Kompetencje miękkie coraz częściej pojawiają się w ogłoszeniach o pracę jako jedno z wymagań. Tymczasem, biorąc udział w rekrutacji pracowników, można odnieść wrażenie, że dla pracodawców istotne są przede wszystkim umiejętności twarde. Nic bardziej mylnego – okazuje się bowiem, że wielu kandydatów zostaje odrzuconych po rozmowie kwalifikacyjnej właśnie z powodu niedostatecznych kompetencji społecznych. Warto zatem potraktować wymagania z oferty poważnie. Jak przebiega ich weryfikacja i czy można się na to przygotować?
Wywiad kompetencyjny
Jedną z najczęściej stosowanych technik do sprawdzenia, czy kandydat posiada oczekiwane na danym stanowisku kompetencje miękkie, jest wywiad kompetencyjny. Wspomniana metoda zakłada, że na podstawie przeszłych zachowań kandydata można przewidzieć jego przyszłe zachowania w miejscu pracy. Z tego powodu treść pytań i sposób, w jaki są zadawane dotyczą pożądanych na danym stanowisku cech i reakcji. Mimo że z pozoru pytanie w stylu “przybliż sytuację, w której przyszło Ci współpracować z wybuchową osobą” nie wydaje się trudne, to tak naprawdę stanowi wyzwanie. Wymaga od nas bowiem nie tyle opowiedzenia samej historii, co przedstawienia siebie z przeszłości w taki sposób, który wyeksponuje oczekiwane przez rekrutera zachowania. Dodatkowo świadomość, że właśnie staramy się o pracę, niekoniecznie zmniejszy nasz stres. Tutaj z pomocą przychodzi model STAR.
Model STAR
Pod akronimem STAR kryją się cztery angielskie słowa: situation – sytuacja, task – zadanie, action – działanie, result – rezultat. To jednocześnie podpowiedź planu działania na wypadek pytania o sytuację z przeszłości. Mianowicie, kiedy rekruter zapyta nas o konkretną sytuację, której doświadczyliśmy i naszą ówczesną reakcję przypominamy sobie STAR i zaczynamy od krótkiego opisu zdarzenia. Kolejno przechodzimy do zadania, czyli określenia wyzwania, z którym mieliśmy wtedy do czynienia oraz czego oczekiwano względem nas. W następnym kroku (akcja) przedstawiamy nasze rozwiązanie problemu. Na koniec zaś (result) mówimy o efekcie działań przez nas podjętych, koniecznie z zawarciem wniosków, jakie wyciągnęliśmy z całej historii. Można też pozwolić sobie na spojrzenie z perspektywy na przytaczaną sytuację i zaproponować alternatywne rozwiązanie w przyszłości (np., jeśli uważamy, że nasze ówczesne zachowanie niekoniecznie było najlepsze i dziś zrobilibyśmy coś efektywniej).
Pora na praktykę!
Znając teorię, można, a nawet trzeba, zacząć ćwiczyć. Metoda STAR pomaga bowiem formułować rozbudowaną wypowiedź, która zawiera wszystkie elementy potrzebne do zaprezentowania naszych kompetencji miękkich. Lepiej jednak nie iść na żywioł i choć kilka razy przed rozmową rekrutacyjną spróbować sił w opowiadaniu historii przy użyciu tej techniki. Zawierając w ogłoszeniu o pracę spis wymaganych umiejętności miękkich, rekruterzy właśnie ich szukają potem u kandydatów. Możemy się zatem spodziewać, że jeśli pożądaną cechą na danym stanowisku jest asertywność, to jej posiadanie będzie trzeba udowodnić poprzez przytoczenie zdarzenia z przeszłości, kiedy się nią wykazaliśmy.
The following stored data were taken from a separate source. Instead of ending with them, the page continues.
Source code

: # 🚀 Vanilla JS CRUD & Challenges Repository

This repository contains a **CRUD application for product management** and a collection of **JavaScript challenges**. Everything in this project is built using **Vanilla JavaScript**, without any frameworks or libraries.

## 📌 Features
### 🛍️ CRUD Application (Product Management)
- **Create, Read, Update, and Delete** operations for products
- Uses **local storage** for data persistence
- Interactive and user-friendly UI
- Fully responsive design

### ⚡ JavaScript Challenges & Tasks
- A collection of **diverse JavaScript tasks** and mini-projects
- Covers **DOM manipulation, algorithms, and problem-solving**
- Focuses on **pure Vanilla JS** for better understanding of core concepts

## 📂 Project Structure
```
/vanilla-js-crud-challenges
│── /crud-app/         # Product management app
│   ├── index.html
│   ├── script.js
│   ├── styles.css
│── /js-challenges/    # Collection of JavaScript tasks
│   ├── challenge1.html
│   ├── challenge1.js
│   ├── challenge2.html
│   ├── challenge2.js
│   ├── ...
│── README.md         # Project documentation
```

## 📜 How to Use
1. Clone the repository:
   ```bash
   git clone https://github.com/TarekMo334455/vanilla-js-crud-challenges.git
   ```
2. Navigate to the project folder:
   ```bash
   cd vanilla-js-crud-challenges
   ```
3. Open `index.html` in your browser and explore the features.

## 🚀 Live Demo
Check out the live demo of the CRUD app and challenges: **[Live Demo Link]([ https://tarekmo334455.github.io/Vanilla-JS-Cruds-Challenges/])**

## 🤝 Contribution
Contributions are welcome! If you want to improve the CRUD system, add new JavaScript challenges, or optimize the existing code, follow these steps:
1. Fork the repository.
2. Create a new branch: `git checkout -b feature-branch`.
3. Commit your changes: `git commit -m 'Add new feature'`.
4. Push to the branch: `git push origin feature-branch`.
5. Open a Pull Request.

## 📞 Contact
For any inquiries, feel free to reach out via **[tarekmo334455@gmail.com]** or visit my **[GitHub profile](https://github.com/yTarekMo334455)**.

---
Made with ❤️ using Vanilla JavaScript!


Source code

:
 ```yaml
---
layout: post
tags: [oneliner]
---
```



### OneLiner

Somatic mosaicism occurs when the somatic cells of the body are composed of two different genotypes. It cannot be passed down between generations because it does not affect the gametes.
Pracodawcy przywiązują coraz większą wagę do kompetencji miękkich, ze względu na to, że właśnie one odpowiadają za dopasowanie do organizacji. A jak wiadomo, pracownik, który nie pasuje do firmy, szybciej z niej odejdzie, przez co wskaźnik fluktuacji kadr wzrośnie. Tego z kolei chce uniknąć każde przedsiębiorstwo, zwłaszcza w czasach, kiedy mamy do czynienia z deficytem specjalistów na rynku pracy.